Across the entries that follow, work out the number of lines containing the string "noIcon", and state it alone.
┌────────
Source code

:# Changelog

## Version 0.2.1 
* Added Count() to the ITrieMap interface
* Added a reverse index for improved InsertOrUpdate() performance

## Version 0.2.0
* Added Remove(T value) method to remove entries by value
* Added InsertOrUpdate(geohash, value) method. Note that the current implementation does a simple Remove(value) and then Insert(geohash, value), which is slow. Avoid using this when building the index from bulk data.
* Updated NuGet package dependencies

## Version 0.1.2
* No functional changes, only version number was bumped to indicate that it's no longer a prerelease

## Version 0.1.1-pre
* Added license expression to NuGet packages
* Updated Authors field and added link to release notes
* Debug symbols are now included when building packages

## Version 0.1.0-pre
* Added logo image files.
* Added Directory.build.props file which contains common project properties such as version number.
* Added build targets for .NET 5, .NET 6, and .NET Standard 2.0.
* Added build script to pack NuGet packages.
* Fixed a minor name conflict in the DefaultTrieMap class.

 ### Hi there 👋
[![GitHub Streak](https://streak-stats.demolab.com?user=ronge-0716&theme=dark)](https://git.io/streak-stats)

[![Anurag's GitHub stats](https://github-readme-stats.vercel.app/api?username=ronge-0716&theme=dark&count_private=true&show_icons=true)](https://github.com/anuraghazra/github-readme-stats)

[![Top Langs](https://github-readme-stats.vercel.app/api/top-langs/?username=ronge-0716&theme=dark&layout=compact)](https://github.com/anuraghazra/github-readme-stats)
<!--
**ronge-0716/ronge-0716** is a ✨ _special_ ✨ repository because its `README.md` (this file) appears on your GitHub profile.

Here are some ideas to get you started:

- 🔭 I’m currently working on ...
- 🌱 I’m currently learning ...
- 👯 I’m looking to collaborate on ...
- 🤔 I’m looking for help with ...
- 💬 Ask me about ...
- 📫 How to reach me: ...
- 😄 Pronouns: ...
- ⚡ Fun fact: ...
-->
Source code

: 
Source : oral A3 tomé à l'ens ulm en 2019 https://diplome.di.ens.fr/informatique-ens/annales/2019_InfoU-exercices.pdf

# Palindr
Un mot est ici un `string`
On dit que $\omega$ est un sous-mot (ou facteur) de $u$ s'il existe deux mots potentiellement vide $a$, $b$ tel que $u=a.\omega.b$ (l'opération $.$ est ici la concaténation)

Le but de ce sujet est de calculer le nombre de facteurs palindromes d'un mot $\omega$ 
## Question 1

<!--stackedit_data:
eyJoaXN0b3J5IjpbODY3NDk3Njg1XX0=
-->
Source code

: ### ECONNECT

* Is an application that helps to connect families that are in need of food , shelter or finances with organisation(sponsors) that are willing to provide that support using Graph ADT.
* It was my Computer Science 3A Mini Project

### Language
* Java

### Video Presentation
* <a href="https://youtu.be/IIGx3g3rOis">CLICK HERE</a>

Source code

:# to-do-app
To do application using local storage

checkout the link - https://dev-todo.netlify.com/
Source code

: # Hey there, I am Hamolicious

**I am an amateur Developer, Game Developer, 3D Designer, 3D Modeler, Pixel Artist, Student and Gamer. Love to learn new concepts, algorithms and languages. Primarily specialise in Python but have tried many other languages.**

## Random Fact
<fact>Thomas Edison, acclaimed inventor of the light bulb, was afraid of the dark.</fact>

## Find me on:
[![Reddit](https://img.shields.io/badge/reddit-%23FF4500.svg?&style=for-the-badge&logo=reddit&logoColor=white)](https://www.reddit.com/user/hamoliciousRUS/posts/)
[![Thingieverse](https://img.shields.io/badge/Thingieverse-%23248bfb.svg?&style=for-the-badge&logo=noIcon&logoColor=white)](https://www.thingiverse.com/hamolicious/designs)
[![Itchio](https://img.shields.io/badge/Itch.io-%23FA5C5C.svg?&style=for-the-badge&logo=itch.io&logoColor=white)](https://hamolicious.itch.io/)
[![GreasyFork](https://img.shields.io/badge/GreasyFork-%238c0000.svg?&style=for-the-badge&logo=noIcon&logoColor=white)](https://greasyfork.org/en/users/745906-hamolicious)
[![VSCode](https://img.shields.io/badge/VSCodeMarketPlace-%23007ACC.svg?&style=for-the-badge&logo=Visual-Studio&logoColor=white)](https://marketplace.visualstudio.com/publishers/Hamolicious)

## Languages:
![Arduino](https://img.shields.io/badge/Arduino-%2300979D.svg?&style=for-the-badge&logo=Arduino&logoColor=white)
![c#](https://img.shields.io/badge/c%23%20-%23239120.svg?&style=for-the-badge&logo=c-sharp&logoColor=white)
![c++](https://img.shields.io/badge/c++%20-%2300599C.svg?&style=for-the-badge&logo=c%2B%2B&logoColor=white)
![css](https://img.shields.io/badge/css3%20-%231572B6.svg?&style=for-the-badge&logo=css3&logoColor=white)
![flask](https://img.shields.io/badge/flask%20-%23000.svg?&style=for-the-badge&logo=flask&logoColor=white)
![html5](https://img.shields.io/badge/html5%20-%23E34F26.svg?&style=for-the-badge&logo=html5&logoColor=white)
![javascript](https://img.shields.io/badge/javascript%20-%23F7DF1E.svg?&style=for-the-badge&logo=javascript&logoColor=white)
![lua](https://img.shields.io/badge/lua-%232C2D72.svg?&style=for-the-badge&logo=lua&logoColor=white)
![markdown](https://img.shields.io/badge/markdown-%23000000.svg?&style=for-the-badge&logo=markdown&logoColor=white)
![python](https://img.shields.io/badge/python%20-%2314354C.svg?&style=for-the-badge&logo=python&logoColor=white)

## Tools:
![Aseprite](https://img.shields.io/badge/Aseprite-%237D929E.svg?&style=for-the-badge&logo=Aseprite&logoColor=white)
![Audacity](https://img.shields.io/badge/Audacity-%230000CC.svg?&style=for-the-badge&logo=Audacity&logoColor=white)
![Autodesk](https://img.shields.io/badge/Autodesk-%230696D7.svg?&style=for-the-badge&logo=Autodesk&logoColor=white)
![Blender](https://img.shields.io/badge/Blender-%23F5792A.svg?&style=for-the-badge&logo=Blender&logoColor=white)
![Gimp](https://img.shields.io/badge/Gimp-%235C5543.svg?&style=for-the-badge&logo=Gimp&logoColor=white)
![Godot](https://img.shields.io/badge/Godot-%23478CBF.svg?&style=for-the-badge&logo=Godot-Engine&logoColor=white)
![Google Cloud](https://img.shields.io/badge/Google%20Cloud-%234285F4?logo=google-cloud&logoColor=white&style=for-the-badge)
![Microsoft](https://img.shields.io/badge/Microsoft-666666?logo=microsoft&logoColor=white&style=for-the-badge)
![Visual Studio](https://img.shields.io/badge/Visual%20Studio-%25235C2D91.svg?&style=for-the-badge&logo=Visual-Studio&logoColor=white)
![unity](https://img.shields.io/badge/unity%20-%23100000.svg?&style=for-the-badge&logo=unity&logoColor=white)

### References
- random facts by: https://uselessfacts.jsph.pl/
└────────
Answer to this task -> 2